* **What to produce**: The line with "对Lara感同身受是不可能了，但只要带入一下自己就瞬间理解了。", the line with "就像我们看到别人在炫耀的东西，恰是我们想要而无法拥有的东西时的感受一样。", and all lines between them in the material below: return these exactly, and no others.

* **Record excerpts**:

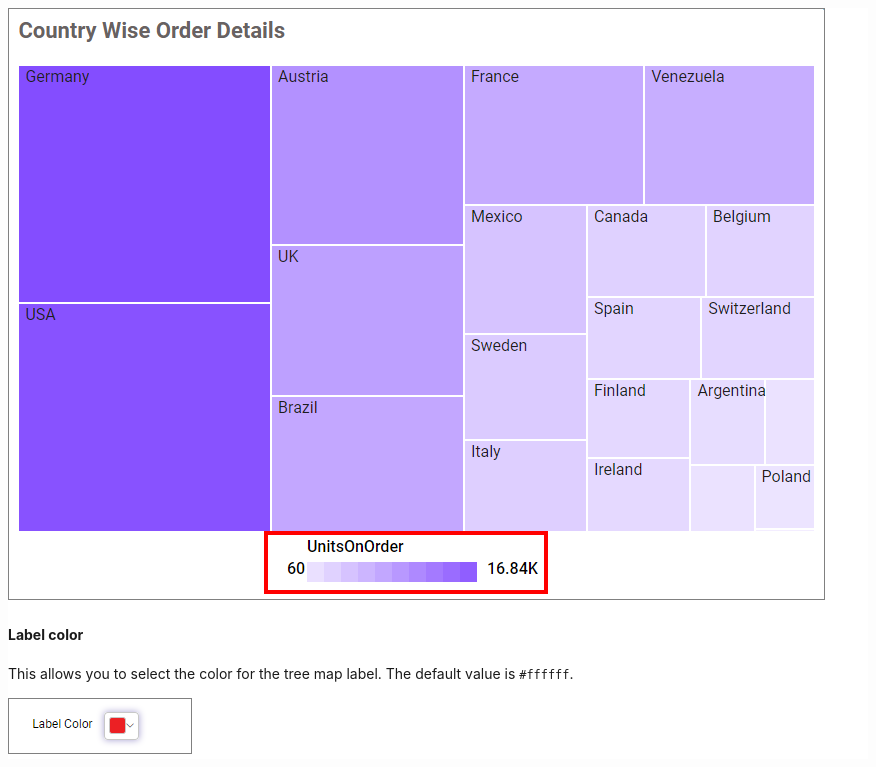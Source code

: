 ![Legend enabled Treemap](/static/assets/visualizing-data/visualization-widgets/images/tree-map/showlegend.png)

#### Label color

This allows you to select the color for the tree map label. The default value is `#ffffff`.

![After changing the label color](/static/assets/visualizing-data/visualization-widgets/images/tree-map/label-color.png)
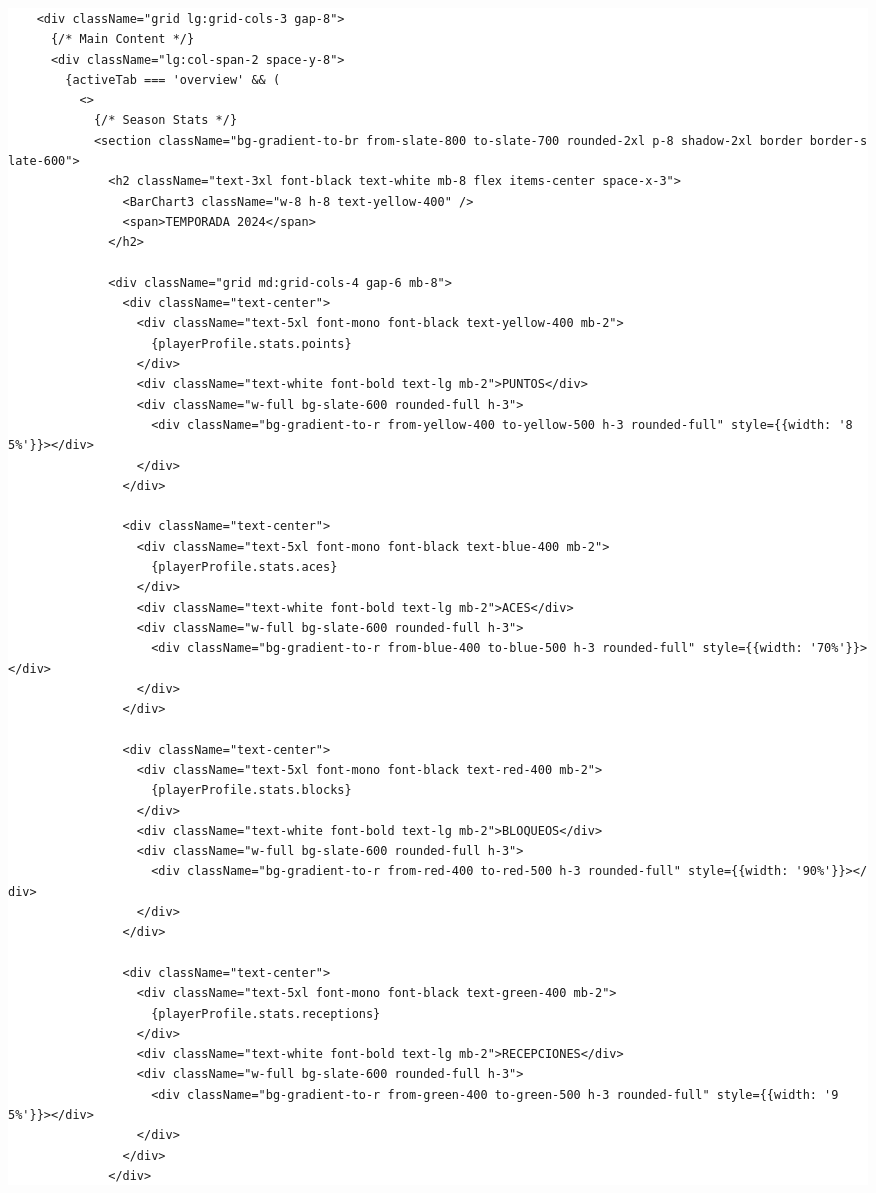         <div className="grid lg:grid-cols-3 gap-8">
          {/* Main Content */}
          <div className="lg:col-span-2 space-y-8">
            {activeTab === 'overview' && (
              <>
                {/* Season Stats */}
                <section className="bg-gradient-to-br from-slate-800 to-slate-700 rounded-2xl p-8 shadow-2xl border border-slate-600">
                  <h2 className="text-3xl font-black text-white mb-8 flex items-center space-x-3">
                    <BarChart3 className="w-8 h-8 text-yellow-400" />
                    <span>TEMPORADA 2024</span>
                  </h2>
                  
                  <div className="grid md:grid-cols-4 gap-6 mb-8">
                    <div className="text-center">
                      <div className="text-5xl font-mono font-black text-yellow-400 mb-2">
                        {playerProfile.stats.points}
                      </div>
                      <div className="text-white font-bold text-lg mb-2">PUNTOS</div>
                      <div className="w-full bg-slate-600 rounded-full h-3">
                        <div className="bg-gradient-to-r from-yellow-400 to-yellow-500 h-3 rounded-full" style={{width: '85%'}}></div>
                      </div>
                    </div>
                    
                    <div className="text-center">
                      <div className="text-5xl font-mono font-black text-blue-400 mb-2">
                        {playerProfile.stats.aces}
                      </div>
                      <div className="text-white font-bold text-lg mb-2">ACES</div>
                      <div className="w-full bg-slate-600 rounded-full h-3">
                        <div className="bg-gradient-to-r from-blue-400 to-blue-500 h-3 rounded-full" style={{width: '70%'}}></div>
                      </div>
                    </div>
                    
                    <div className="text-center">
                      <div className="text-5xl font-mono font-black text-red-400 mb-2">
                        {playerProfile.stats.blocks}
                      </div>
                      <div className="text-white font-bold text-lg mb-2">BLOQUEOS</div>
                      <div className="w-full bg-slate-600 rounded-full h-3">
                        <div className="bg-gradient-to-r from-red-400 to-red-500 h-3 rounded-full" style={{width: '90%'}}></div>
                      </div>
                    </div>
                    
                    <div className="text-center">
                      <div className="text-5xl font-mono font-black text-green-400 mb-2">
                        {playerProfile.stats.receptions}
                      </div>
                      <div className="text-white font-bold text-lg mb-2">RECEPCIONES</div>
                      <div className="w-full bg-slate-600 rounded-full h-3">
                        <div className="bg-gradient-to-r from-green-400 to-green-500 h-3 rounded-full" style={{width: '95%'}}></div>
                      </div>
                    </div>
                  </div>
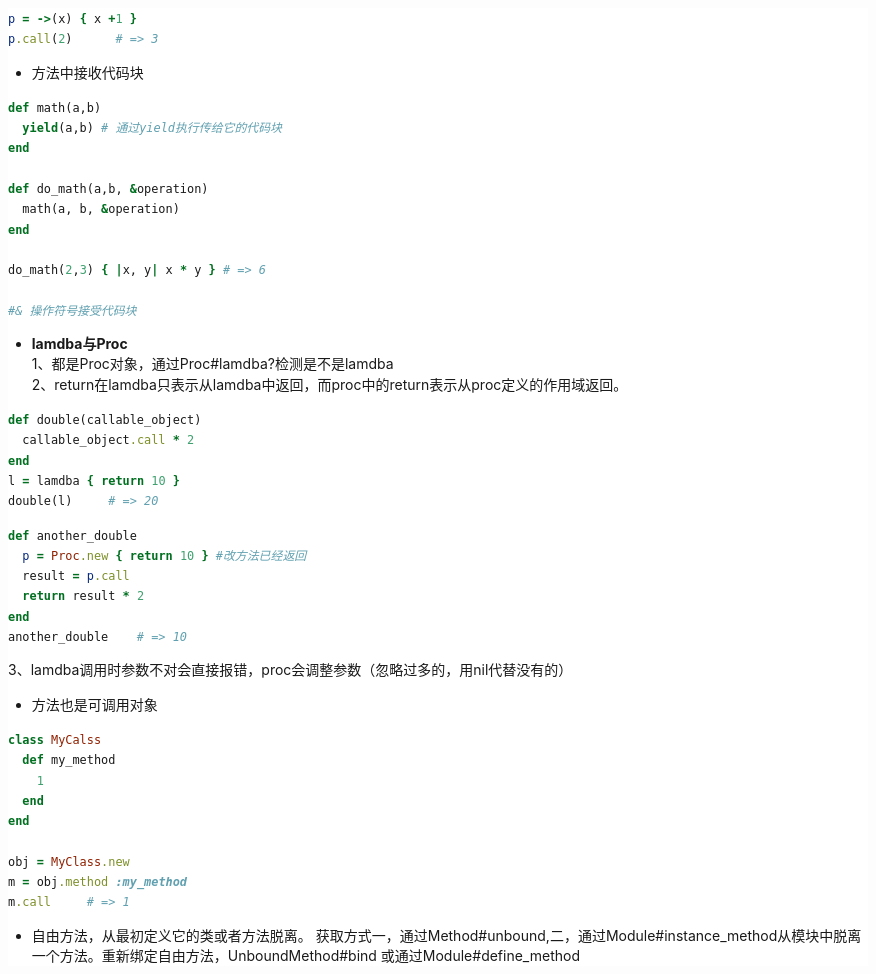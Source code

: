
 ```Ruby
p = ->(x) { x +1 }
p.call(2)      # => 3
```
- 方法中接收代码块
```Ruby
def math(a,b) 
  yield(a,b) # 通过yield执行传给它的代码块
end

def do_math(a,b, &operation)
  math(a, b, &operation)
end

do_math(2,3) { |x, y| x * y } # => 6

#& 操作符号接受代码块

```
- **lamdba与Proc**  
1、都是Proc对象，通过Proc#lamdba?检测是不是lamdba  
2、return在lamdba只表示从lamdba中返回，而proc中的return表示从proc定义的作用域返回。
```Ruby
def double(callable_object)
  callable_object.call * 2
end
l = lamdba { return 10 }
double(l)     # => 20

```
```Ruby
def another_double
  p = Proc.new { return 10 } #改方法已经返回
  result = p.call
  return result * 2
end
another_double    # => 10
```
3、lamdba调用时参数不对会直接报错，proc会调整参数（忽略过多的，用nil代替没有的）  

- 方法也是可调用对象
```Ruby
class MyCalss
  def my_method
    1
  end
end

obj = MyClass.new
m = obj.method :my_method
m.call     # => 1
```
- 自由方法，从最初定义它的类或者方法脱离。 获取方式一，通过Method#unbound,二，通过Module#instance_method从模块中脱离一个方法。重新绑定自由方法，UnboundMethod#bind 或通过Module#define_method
==
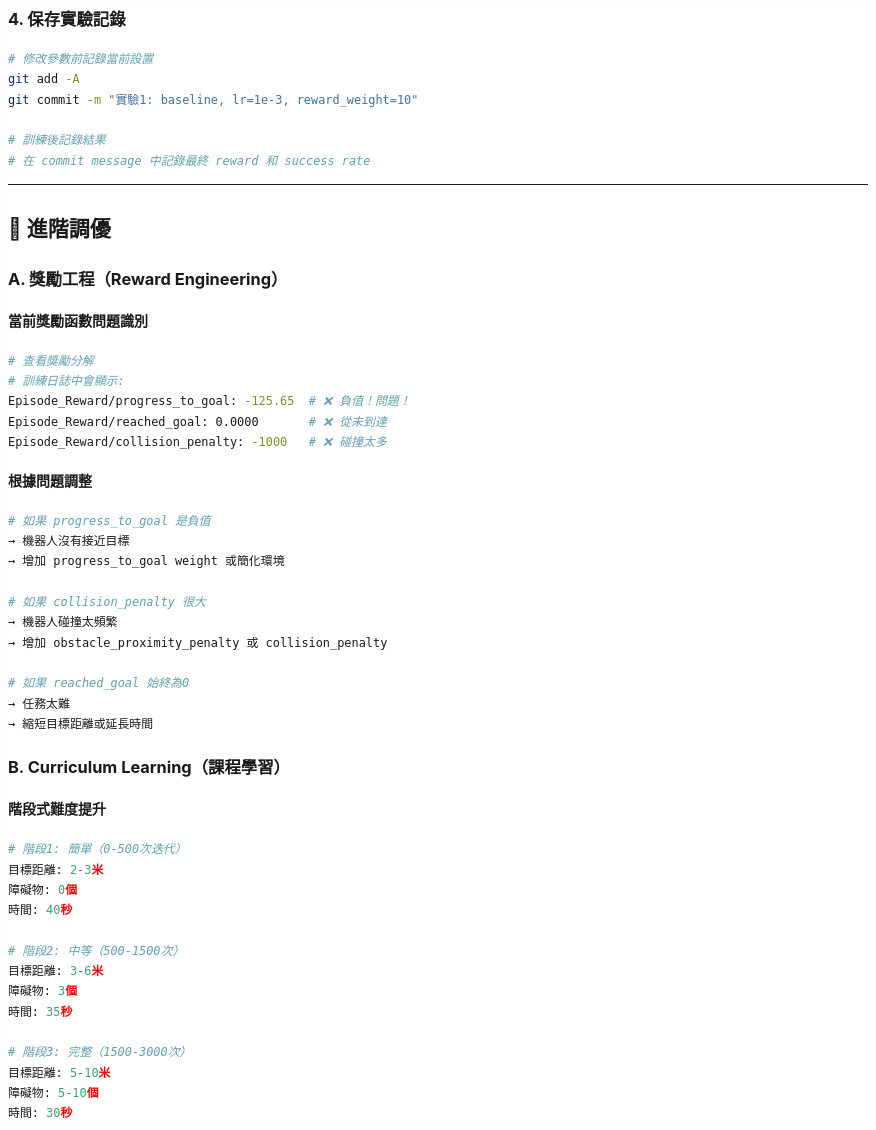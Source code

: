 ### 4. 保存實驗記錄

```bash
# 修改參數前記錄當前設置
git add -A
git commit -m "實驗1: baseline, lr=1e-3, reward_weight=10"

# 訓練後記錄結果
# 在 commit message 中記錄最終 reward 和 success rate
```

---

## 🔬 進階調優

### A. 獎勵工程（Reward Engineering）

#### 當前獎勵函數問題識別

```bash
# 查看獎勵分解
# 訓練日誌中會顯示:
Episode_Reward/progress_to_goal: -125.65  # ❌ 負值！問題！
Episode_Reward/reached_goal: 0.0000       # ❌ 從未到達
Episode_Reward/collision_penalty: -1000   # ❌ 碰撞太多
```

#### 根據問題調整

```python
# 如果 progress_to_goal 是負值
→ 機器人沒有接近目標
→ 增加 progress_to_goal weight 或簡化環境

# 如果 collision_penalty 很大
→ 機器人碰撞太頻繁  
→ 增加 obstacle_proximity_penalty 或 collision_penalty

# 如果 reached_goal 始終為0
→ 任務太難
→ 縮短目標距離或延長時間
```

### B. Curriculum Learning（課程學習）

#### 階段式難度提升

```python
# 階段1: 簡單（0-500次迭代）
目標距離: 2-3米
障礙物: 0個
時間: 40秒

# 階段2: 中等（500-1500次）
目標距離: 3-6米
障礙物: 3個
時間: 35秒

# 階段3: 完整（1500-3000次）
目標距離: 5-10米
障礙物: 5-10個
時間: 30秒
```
...
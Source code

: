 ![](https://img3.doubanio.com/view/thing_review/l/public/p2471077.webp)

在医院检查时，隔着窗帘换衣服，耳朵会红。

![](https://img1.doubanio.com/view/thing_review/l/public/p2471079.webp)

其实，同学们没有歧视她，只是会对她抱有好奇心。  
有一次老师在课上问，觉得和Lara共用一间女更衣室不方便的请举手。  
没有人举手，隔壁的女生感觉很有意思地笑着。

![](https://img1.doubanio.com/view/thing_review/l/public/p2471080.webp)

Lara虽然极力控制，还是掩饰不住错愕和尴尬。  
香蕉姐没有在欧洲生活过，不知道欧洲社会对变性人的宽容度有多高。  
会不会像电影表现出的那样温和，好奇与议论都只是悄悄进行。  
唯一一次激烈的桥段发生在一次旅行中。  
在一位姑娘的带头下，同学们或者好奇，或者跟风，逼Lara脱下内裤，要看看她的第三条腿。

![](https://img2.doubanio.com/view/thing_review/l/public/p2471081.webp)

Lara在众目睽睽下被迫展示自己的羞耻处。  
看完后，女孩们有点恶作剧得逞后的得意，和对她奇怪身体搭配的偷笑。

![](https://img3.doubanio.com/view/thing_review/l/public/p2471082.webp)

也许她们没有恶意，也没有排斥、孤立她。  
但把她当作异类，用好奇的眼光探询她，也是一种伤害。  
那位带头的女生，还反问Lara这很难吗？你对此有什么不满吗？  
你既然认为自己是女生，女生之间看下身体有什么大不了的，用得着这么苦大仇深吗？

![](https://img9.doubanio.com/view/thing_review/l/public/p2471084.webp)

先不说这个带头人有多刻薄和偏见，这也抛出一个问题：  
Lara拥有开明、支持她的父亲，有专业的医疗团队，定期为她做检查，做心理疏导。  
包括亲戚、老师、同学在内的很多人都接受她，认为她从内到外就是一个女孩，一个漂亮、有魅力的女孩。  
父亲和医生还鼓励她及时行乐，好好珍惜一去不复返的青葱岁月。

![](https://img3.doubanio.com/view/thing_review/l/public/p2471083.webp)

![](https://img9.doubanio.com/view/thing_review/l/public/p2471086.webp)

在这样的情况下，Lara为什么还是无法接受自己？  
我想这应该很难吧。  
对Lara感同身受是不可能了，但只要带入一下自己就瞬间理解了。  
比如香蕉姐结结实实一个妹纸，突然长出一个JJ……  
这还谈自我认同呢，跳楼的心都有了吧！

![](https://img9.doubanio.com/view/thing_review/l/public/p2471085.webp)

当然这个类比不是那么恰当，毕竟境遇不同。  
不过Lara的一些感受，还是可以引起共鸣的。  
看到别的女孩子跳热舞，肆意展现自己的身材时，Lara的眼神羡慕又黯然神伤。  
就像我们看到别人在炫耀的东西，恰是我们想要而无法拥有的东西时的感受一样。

* **Result of this task**:
对Lara感同身受是不可能了，但只要带入一下自己就瞬间理解了。  
比如香蕉姐结结实实一个妹纸，突然长出一个JJ……  
这还谈自我认同呢，跳楼的心都有了吧！

![](https://img9.doubanio.com/view/thing_review/l/public/p2471085.webp)

当然这个类比不是那么恰当，毕竟境遇不同。  
不过Lara的一些感受，还是可以引起共鸣的。  
看到别的女孩子跳热舞，肆意展现自己的身材时，Lara的眼神羡慕又黯然神伤。  
就像我们看到别人在炫耀的东西，恰是我们想要而无法拥有的东西时的感受一样。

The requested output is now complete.